The country technically has until the end of July to agree compensation with the holders of defaulted debt, as per the order of US District Judge Thomas Griesa.
“Do you really think this is a judicial issue regarding US$1.5 billion, or that (they) pretend to collapse Argentina’s debt swaps, for which we have already paid US$190 billion,” the president contended.
Fernández de Kirchner said “Argentina has the second largest shale gas reserve and the fourth (largest shale) oil (reserve) in the world, which would make us self-sufficient and capable of exporting energy by 2017 or 2018.”
Weinstein “referred to two important members of the G20 offensively and makes reference to Chevron in Vaca Muerta, threatening that it would withdraw if nothing is arranged,” she continued.
“Chevron is likely to have second thoughts about its commitment to the Vaca Muerta project and other foreign investors are likely to either wait on the sidelines or demand more favourable terms for participation,” Weinstein’s article read.
Uruguayan President José Mujica agreed: “I’ve already said it, they want to take a bite out of Vaca Muerta from Argentina.”
“If they mistreat Argentina, they can mistreat anyone,” the head of state from across the River Plate argued.
According to Télam, Weinstein, a member of the George W Bush Institute, is financed by the American Task Force Argentina (ATFA).
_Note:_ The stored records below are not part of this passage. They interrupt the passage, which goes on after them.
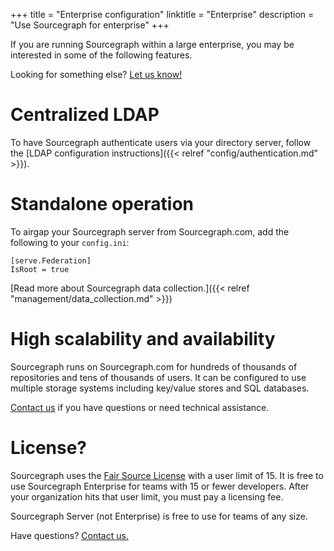+++
title = "Enterprise configuration"
linktitle = "Enterprise"
description = "Use Sourcegraph for enterprise"
+++

If you are running Sourcegraph within a large enterprise, you may
be interested in some of the following features.

Looking for something else? [Let us know!](mailto:help@sourcegraph.com)

# Centralized LDAP

To have Sourcegraph authenticate users via your directory server,
follow the [LDAP configuration instructions]({{< relref "config/authentication.md" >}}).

# Standalone operation

To airgap your Sourcegraph server from Sourcegraph.com, add the following to your `config.ini`:

```
[serve.Federation]
IsRoot = true
```

[Read more about Sourcegraph data collection.]({{< relref "management/data_collection.md" >}})

# High scalability and availability

Sourcegraph runs on Sourcegraph.com for hundreds of thousands of repositories and
tens of thousands of users. It can be configured to use multiple storage systems including
key/value stores and SQL databases.

[Contact us](mailto:help@sourcegraph.com) if you have questions or need technical assistance.

# License?

Sourcegraph uses the [Fair Source License](https://fair.io) with a
user limit of 15. It is free to use Sourcegraph Enterprise for teams
with 15 or fewer developers. After your organization hits that user
limit, you must pay a licensing fee.

Sourcegraph Server (not Enterprise) is free to use for teams of any size.

Have questions? [Contact us.](mailto:help@sourcegraph.com)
In his article, published in Investor’s Business Daily, he argues that Argentina risks “importing fuel forever” unless it settles with the holdouts.
Support for the government regarding the exposure of Vaca Muerta also came from the Observatory of Energy, Technology and Infrastructure for Development (OETEC), whose director called for a debate on how to shield the formation from ongoing “financial terrorism and international financial speculator.”
“The campaign by ATFA and its lobbyists against our country has been growing around the world,” he said, adding the “vultures are hedging their bets on economic and political extortion to take Vaca Muerta from us.”
“Before this new affront, it would be necessary to discuss how we can defend Vaca Muerta as a people and as a society, with all political forces (taking part), which would be nothing other than defending our national security,” he concluded.
Economists from the government-aligned think tank La Gran MaKro also voiced their support.
“This is nothing new, but now it’s being outlined more organically, with (explicit) statements from the lobbyist, Bernard Weinstein, regarding Vaca Muerta,” said Fernanda Vallejos, emphasizing, however, that claims to obstruct foreign investment by such entities have are abundant, “and none have prospered.”
Her colleague, Agustín D’Attellis, agreed: “The vulture funds are going after Vaca Muerta, and they’re doing so with the pretence of scaring (investors) with the possibility of a technical default.”